Was versteht man unter dem Begriff „Lardo“ in der Feinkostküche?
Unter dem Begriff Lardo versteht man in der Feinkostküche einen ganz speziellen, gereiften italienischen Speck. Es handelt sich dabei um Rückenspeck vom Hausschwein, der durch eine besondere Herstellungsweise eine butterweiche Konsistenz und ein feines Aroma erhält.

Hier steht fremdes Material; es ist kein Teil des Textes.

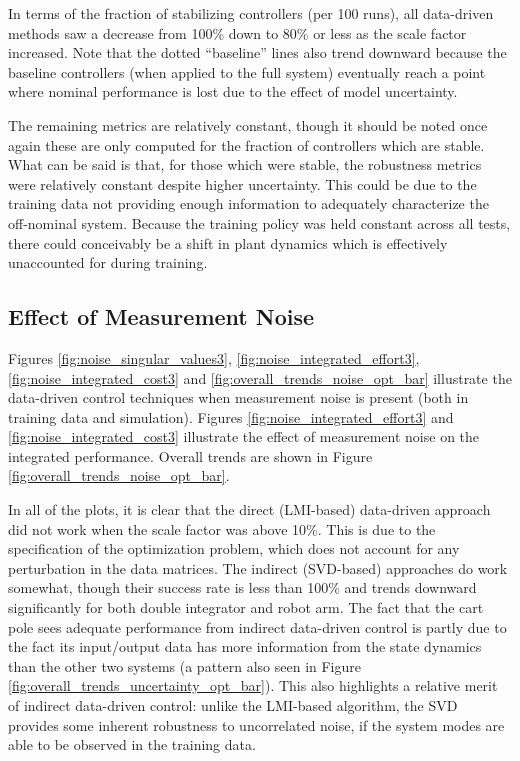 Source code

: In terms of the fraction of stabilizing controllers (per 100 runs), all data-driven methods saw a decrease from 100\% down to 80\% or less as the scale factor increased.  Note that the dotted ``baseline'' lines also trend downward because the baseline controllers (when applied to the full system) eventually reach a point where nominal performance is lost due to the effect of model uncertainty.

The remaining metrics are relatively constant, though it should be noted once again these are only computed for the fraction of controllers which are stable.  What can be said is that, for those which were stable, the robustness metrics were relatively constant despite higher uncertainty.  This could be due to the training data not providing enough information to adequately characterize the off-nominal system.  Because the training policy was held constant across all tests, there could conceivably be a shift in plant dynamics which is effectively unaccounted for during training.

\subsection{Effect of Measurement Noise}
Figures \ref{fig:noise_singular_values3}, \ref{fig:noise_integrated_effort3}, \ref{fig:noise_integrated_cost3} and \ref{fig:overall_trends_noise_opt_bar} illustrate the data-driven control techniques when measurement noise is present (both in training data and simulation).  Figures \ref{fig:noise_integrated_effort3} and \ref{fig:noise_integrated_cost3} illustrate the effect of measurement noise on the integrated performance.  Overall trends are shown in Figure \ref{fig:overall_trends_noise_opt_bar}.

In all of the plots, it is clear that the direct (LMI-based) data-driven approach did not work when the scale factor was above 10\%.  This is due to the specification of the optimization problem, which does not account for any perturbation in the data matrices.  The indirect (SVD-based) approaches do work somewhat, though their success rate is less than 100\% and trends downward significantly for both double integrator and robot arm.  The fact that the cart pole sees adequate performance from indirect data-driven control is partly due to the fact its input/output data has more information from the state dynamics than the other two systems (a pattern also seen in Figure \ref{fig:overall_trends_uncertainty_opt_bar}).  This also highlights a relative merit of indirect data-driven control: unlike the LMI-based algorithm, the SVD provides some inherent robustness to uncorrelated noise, if the system modes are able to be observed in the training data.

Hier sind die wichtigsten Merkmale, die einen echten Lardo ausmachen:
1. Herkunft und Tradition
Der bekannteste Lardo stammt aus dem kleinen Bergdorf Colonnata in den Apuanischen Alpen (Toskana). Da die Steinmetze in den dortigen Marmorbrüchen eine sehr energiereiche Nahrung brauchten, wurde dieser Speck dort seit der Antike hergestellt. Heute gilt der Lardo di Colonnata als Delikatesse mit geschützter Herkunftsbezeichnung (IGP).
2. Herstellung im Marmortrog
Das Geheimnis des Lardo liegt in der Reifung:
- Die Behältnisse: Der Speck reift in speziellen Trögen aus lokalem Marmor, den sogenannten Conche. Der Marmor ist leicht porös und erlaubt einen minimalen Luftaustausch.

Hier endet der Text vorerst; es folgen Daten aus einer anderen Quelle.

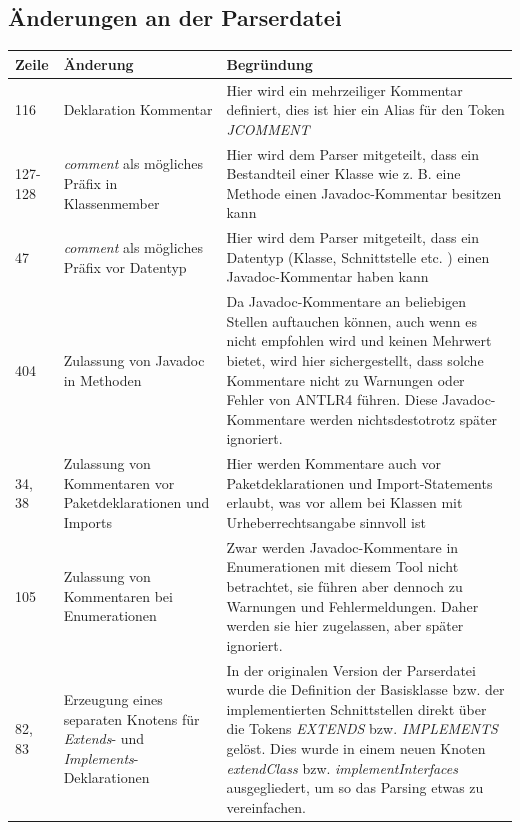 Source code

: 
\renewcommand\appendixpagename{Anhänge}
\begin{appendices}


\chapter{Änderungen an der Parserdatei}

\begin{table}[h!]
    \centering
    \begin{tabular}{m{0.75cm}|m{4cm}|m{10cm}}
        \textbf{Zeile} & \textbf{Änderung} & \textbf{Begründung} \\
         \hline
        116 & Deklaration Kommentar & Hier wird ein mehrzeiliger Kommentar definiert, dies ist hier ein Alias für den Token \textit{JCOMMENT}\\
        \hline
        127-128 & \textit{comment} als mögliches Präfix in Klassenmember & Hier wird dem Parser mitgeteilt, dass ein Bestandteil einer Klasse wie z. B. eine Methode einen Javadoc-Kommentar besitzen kann\\
        \hline
        47 & \textit{comment} als mögliches Präfix vor Datentyp & Hier wird dem Parser mitgeteilt, dass ein Datentyp (Klasse, Schnittstelle etc. ) einen Javadoc-Kommentar haben kann \\
        \hline
        404 & Zulassung von Javadoc in Methoden & Da Javadoc-Kommentare an beliebigen Stellen auftauchen können, auch wenn es nicht empfohlen wird und keinen Mehrwert bietet, wird hier sichergestellt, dass solche Kommentare nicht zu Warnungen oder Fehler von ANTLR4 führen. Diese Javadoc-Kommentare werden nichtsdestotrotz später ignoriert.\\
        \hline
        34, 38& Zulassung von Kommentaren vor Paketdeklarationen und Imports & Hier werden Kommentare auch vor Paketdeklarationen und Import-Statements erlaubt, was vor allem bei Klassen mit Urheberrechtsangabe sinnvoll ist\\
        \hline
        105 & Zulassung von Kommentaren bei Enumerationen & Zwar werden Javadoc-Kommentare in Enumerationen mit diesem Tool nicht betrachtet, sie führen aber dennoch zu Warnungen und Fehlermeldungen. Daher werden sie hier zugelassen, aber später ignoriert. \\
        \hline
        82, 83 & Erzeugung eines separaten Knotens für \textit{Extends}- und \textit{Implements}-Deklarationen & In der originalen Version der Parserdatei wurde die Definition der Basisklasse bzw. der implementierten Schnittstellen direkt über die Tokens \textit{EXTENDS} bzw. \textit{IMPLEMENTS} gelöst. Dies wurde in einem neuen Knoten \textit{extendClass} bzw. \textit{implementInterfaces} ausgegliedert, um so das Parsing etwas zu vereinfachen.  \\
         

\end{tabular}
\end{table}
\end{appendices}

- Die Würzung: Die Speckseiten werden schichtweise mit grobem Meersalz und einer Mischung aus Kräutern und Gewürzen in den Marmor geschichtet. Typische Zutaten sind Pfeffer, Rosmarin, Knoblauch, Salbei, Nelken, Zimt oder Wacholder.

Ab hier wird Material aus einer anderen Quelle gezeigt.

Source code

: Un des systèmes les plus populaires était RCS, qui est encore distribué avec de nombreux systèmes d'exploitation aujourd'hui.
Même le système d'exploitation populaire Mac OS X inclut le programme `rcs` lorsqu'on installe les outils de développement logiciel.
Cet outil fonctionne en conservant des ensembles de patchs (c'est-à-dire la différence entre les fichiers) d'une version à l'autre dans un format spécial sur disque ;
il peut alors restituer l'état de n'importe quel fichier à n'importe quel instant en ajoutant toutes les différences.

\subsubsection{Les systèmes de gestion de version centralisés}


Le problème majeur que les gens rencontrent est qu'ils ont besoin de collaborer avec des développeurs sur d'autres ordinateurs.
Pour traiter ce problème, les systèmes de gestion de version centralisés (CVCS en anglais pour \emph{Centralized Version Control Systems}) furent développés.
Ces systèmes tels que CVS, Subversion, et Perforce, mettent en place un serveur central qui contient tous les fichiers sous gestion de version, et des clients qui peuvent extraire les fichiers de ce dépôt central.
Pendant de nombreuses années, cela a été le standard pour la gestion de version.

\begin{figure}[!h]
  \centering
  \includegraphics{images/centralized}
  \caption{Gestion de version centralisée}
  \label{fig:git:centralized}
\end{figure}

- Die Reifezeit: Der Lardo lagert mindestens sechs Monate in diesen Trögen. Während dieser Zeit fermentiert der Speck leicht und nimmt die Aromen der Gewürze tief in sich auf.
3. Aussehen und Geschmack
- Farbe: Ein hochwertiger Lardo ist schneeweiß bis leicht rosafarben. Er sollte keine gelblichen Verfärbungen (Anzeichen von Ranzigkeit) aufweisen.
- Konsistenz: Er ist fest, aber so zart, dass er bei Zimmertemperatur fast schmilzt. Er hat nichts mit der gummiartigen Konsistenz von billigem, geräuchertem Speck zu tun.
- Geschmack: Er schmeckt mild-salzig, leicht süßlich und intensiv nach den verwendeten Kräutern.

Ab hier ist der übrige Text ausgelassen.